NoqontroI · 13/03/2018 10:44

I'd make a complaint. Because he's not supposed to be driving on the pavement, it's dangerous, and your child had every right to be running / walking on the pavement.

Dungeondragon15 · 13/03/2018 10:44

Because I believe that part of her anger was due to the fact that she had not taken appropriate safety precautions. Would she have been so angry if her child had been by her side and hadn't had the 'near miss'?

Having been in a similar situation, I certainly would be. A driver pulled up on the pavement right in front of me outside a school while talking on his mobile phone. I would also be just as angry with someone who tried to burglar my house, whether or not they managed to steal anything valuable etc etc.

GreatDuckCookery6211 · 13/03/2018 10:45

I don't know if the OP would have been as angry if her dc had been by her side. I doubt it because he wouldn't have been in as much danger from the van. She's angry because she had to tell her child to stop because she obviously didn't know if the van driver had seen the child or if he was was going to be hit. She wouldn't have thought like that had he not been running ahead.

MadMaryBoddington · 13/03/2018 10:46

*the council, along with all the other parents etc and seeing if the narrow road can (a) be widened or (b) a one way system set up to allow free flow of traffic, no pavement mounting.

It really isnt difficult to think rather than react hysterically.*

The road cannot be widened as it is a conservation area within a National Park, with listed buildings all along the high street. The council has been approached by various groups and individuals (myself included) over the years to install more bollards. Nothing is done.

I wasn’t hysterical, I was cross but calm.

My report requested that the driver be reminded of the rules of the road and how to drive safely, not that he be sacked.

OP posts:
NoqontroI · 13/03/2018 10:47

But Im failing to see the point of getting someone sacked, so they lose their job, lose their income, relationship, home, it's really nasty undercurrent of report report report, complain, get someone sacked.
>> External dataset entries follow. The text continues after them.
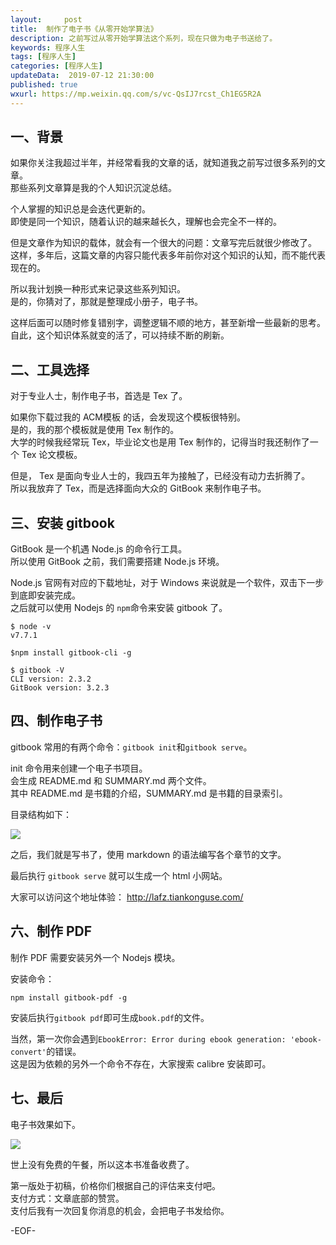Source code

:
 ```yaml
---   
layout:     post  
title:  制作了电子书《从零开始学算法》
description: 之前写过从零开始学算法这个系列，现在只做为电子书送给了。  
keywords: 程序人生  
tags: [程序人生]  
categories: [程序人生]  
updateData:  2019-07-12 21:30:00  
published: true  
wxurl: https://mp.weixin.qq.com/s/vc-QsIJ7rcst_Ch1EG5R2A  
---  
```



## 一、背景  


如果你关注我超过半年，并经常看我的文章的话，就知道我之前写过很多系列的文章。  
那些系列文章算是我的个人知识沉淀总结。  


个人掌握的知识总是会迭代更新的。  
即使是同一个知识，随着认识的越来越长久，理解也会完全不一样的。  


但是文章作为知识的载体，就会有一个很大的问题：文章写完后就很少修改了。  
这样，多年后，这篇文章的内容只能代表多年前你对这个知识的认知，而不能代表现在的。  


所以我计划换一种形式来记录这些系列知识。  
是的，你猜对了，那就是整理成小册子，电子书。  


这样后面可以随时修复错别字，调整逻辑不顺的地方，甚至新增一些最新的思考。  
自此，这个知识体系就变的活了，可以持续不断的刷新。  


## 二、工具选择  


对于专业人士，制作电子书，首选是 Tex 了。  


如果你下载过我的 ACM模板 的话，会发现这个模板很特别。  
是的，我的那个模板就是使用 Tex 制作的。  
大学的时候我经常玩 Tex，毕业论文也是用 Tex 制作的，记得当时我还制作了一个 Tex 论文模板。  


但是， Tex 是面向专业人士的，我四五年为接触了，已经没有动力去折腾了。  
所以我放弃了 Tex，而是选择面向大众的 GitBook 来制作电子书。  


## 三、安装 gitbook  


GitBook 是一个机遇 Node.js 的命令行工具。  
所以使用 GitBook 之前，我们需要搭建 Node.js 环境。  


Node.js 官网有对应的下载地址，对于 Windows 来说就是一个软件，双击下一步到底即安装完成。  
之后就可以使用 Nodejs 的 `npm`命令来安装 gitbook 了。  


```
$ node -v
v7.7.1

$npm install gitbook-cli -g

$ gitbook -V
CLI version: 2.3.2
GitBook version: 3.2.3
```


## 四、制作电子书  


gitbook 常用的有两个命令：`gitbook init`和`gitbook serve`。  


init 命令用来创建一个电子书项目。  
会生成 README.md 和 SUMMARY.md 两个文件。  
其中 README.md 是书籍的介绍，SUMMARY.md 是书籍的目录索引。  


目录结构如下：  


![](https://res2019.tiankonguse.com/images/2019/07/12/001.png)


之后，我们就是写书了，使用 markdown 的语法编写各个章节的文字。  


最后执行 `gitbook serve` 就可以生成一个 html 小网站。  


大家可以访问这个地址体验： http://lafz.tiankonguse.com/  



## 六、制作 PDF  


制作 PDF 需要安装另外一个 Nodejs 模块。  


安装命令：  


```
npm install gitbook-pdf -g
```


安装后执行`gitbook pdf`即可生成`book.pdf`的文件。  


当然，第一次你会遇到`EbookError: Error during ebook generation: 'ebook-convert'`的错误。  
这是因为依赖的另外一个命令不存在，大家搜索 calibre 安装即可。  


## 七、最后  


电子书效果如下。  


![](https://res2019.tiankonguse.com/images/2019/07/12/002.png)


世上没有免费的午餐，所以这本书准备收费了。  


第一版处于初稿，价格你们根据自己的评估来支付吧。  
支付方式：文章底部的赞赏。  
支付后我有一次回复你消息的机会，会把电子书发给你。  


-EOF-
Yes because that's so much more important than driving down the pavement and running the very real risk of hitting a pedestrian and killing them. In turn destroying their family, relationships, income, home etc. Oh wait.....

alligatortoss · 13/03/2018 10:48

Disagree that children have the right to run ahead on the pavement.

Of course children have a right to be on the pavement!

They are 2 different things. No one said a child shouldn’t be allowed on a pavement Confused

Dungeondragon15 · 13/03/2018 10:48

I don't know if the OP would have been as angry if her dc had been by her side. I doubt it because he wouldn't have been in as much danger from the van. She's angry because she had to tell her child to stop because she obviously didn't know if the van driver had seen the child or if he was was going to be hit. She wouldn't have thought like that had he not been running ahead.

If you think that I bet you are someone with a similar attitude to the driver...

splendide · 13/03/2018 10:48

Holding a 5 year old's hand isn't going to prevent a car driving on the pavement from hitting him.